DESCRIPTION OF THE TASK: Every entry should be given again exactly, with nothing dropped.

(DATA TO USE Opens)

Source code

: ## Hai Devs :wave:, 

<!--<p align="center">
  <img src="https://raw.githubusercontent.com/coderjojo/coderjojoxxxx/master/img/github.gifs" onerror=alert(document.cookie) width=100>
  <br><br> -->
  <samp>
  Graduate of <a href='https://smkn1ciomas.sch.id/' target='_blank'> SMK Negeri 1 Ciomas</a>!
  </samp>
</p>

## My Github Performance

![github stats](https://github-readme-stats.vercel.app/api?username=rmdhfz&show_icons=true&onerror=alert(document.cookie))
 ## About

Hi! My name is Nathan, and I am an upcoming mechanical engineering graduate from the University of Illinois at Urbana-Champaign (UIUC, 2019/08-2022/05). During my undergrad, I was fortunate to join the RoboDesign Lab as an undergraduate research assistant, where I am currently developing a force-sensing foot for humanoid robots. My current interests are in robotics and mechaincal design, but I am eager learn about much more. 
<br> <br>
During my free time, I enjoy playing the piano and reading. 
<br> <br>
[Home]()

(DATA TO USE Closes)

RESULT BELOW:
Source code

: ## Hai Devs :wave:, 

<!--<p align="center">
  <img src="https://raw.githubusercontent.com/coderjojo/coderjojoxxxx/master/img/github.gifs" onerror=alert(document.cookie) width=100>
  <br><br> -->
  <samp>
  Graduate of <a href='https://smkn1ciomas.sch.id/' target='_blank'> SMK Negeri 1 Ciomas</a>!
  </samp>
</p>

## My Github Performance

![github stats](https://github-readme-stats.vercel.app/api?username=rmdhfz&show_icons=true&onerror=alert(document.cookie))
 ## About

Hi! My name is Nathan, and I am an upcoming mechanical engineering graduate from the University of Illinois at Urbana-Champaign (UIUC, 2019/08-2022/05). During my undergrad, I was fortunate to join the RoboDesign Lab as an undergraduate research assistant, where I am currently developing a force-sensing foot for humanoid robots. My current interests are in robotics and mechaincal design, but I am eager learn about much more. 
<br> <br>
During my free time, I enjoy playing the piano and reading. 
<br> <br>
[Home]()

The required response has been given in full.